YOUR TASK: Start with the first line of the material. Repeat each line exactly through the one that contains "I made some".

RECORDS SHOWN START

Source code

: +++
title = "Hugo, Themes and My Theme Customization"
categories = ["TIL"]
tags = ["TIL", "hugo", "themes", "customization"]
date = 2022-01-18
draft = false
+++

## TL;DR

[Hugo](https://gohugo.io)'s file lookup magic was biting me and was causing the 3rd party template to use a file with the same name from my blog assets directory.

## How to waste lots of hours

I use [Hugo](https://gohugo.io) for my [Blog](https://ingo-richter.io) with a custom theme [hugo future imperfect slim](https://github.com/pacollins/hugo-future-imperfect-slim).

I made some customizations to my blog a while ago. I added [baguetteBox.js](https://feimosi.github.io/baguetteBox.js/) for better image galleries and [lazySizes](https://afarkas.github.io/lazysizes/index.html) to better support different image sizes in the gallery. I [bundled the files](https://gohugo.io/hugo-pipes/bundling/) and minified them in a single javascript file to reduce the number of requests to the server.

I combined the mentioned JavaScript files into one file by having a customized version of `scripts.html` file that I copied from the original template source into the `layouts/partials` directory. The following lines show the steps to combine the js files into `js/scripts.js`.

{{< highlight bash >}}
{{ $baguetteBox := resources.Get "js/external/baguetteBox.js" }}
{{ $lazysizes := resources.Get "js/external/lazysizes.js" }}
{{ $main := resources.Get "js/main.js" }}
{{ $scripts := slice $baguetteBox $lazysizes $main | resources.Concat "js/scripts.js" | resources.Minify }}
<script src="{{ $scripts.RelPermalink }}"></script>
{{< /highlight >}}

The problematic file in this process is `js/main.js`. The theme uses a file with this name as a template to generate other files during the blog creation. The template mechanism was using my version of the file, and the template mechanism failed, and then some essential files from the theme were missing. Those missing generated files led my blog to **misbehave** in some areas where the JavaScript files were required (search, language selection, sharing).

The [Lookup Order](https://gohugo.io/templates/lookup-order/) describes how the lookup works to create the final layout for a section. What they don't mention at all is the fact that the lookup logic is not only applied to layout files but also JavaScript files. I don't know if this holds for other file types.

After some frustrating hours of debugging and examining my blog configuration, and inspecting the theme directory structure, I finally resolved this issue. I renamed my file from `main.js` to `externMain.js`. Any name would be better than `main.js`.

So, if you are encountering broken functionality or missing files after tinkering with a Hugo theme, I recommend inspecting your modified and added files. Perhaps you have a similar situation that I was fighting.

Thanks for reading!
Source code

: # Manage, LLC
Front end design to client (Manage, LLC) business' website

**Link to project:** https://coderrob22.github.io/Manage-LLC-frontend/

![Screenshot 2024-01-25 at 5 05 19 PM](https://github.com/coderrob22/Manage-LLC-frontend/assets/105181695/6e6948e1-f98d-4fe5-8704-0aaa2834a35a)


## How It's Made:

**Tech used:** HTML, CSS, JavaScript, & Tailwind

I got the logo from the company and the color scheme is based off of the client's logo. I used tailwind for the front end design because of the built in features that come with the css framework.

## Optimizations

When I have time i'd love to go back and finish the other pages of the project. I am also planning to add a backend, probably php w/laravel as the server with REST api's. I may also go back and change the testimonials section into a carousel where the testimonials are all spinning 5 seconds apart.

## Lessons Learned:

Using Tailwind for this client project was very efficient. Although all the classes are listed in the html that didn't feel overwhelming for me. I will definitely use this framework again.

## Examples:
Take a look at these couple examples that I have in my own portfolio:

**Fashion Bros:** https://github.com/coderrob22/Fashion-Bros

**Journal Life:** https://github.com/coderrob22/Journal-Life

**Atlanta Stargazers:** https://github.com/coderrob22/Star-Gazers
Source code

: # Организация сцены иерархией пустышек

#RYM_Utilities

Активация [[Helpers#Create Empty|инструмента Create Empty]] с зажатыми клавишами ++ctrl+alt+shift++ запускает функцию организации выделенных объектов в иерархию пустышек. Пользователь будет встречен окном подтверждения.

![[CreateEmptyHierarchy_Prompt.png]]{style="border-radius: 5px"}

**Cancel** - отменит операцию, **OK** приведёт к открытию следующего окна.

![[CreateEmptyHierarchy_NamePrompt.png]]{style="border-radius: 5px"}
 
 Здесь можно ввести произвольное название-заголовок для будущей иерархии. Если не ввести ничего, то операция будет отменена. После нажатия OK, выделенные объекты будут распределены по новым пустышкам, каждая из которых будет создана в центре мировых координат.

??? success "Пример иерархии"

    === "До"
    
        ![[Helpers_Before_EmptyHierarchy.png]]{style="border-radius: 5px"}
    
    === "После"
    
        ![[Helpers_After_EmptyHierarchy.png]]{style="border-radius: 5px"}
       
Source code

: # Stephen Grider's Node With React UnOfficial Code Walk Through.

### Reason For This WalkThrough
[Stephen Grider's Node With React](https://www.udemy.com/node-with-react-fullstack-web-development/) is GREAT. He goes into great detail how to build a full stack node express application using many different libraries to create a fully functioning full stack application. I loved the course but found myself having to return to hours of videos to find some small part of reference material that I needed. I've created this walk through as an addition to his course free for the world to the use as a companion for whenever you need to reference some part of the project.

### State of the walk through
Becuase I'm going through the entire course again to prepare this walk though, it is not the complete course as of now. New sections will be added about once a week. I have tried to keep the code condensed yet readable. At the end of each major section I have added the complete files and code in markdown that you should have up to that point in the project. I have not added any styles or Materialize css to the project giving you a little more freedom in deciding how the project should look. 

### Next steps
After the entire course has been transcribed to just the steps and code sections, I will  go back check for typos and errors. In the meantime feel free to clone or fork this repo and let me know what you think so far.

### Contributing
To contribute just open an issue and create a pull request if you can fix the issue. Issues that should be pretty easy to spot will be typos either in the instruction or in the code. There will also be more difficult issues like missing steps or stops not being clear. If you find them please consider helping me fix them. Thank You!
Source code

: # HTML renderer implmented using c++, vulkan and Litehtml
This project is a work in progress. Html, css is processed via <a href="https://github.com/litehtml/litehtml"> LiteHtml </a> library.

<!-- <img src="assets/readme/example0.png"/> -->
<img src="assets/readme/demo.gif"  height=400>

RECORDS SHOWN END

TASK OUTPUT:
Source code

: +++
title = "Hugo, Themes and My Theme Customization"
categories = ["TIL"]
tags = ["TIL", "hugo", "themes", "customization"]
date = 2022-01-18
draft = false
+++

## TL;DR

[Hugo](https://gohugo.io)'s file lookup magic was biting me and was causing the 3rd party template to use a file with the same name from my blog assets directory.

## How to waste lots of hours

I use [Hugo](https://gohugo.io) for my [Blog](https://ingo-richter.io) with a custom theme [hugo future imperfect slim](https://github.com/pacollins/hugo-future-imperfect-slim).

I made some customizations to my blog a while ago. I added [baguetteBox.js](https://feimosi.github.io/baguetteBox.js/) for better image galleries and [lazySizes](https://afarkas.github.io/lazysizes/index.html) to better support different image sizes in the gallery. I [bundled the files](https://gohugo.io/hugo-pipes/bundling/) and minified them in a single javascript file to reduce the number of requests to the server.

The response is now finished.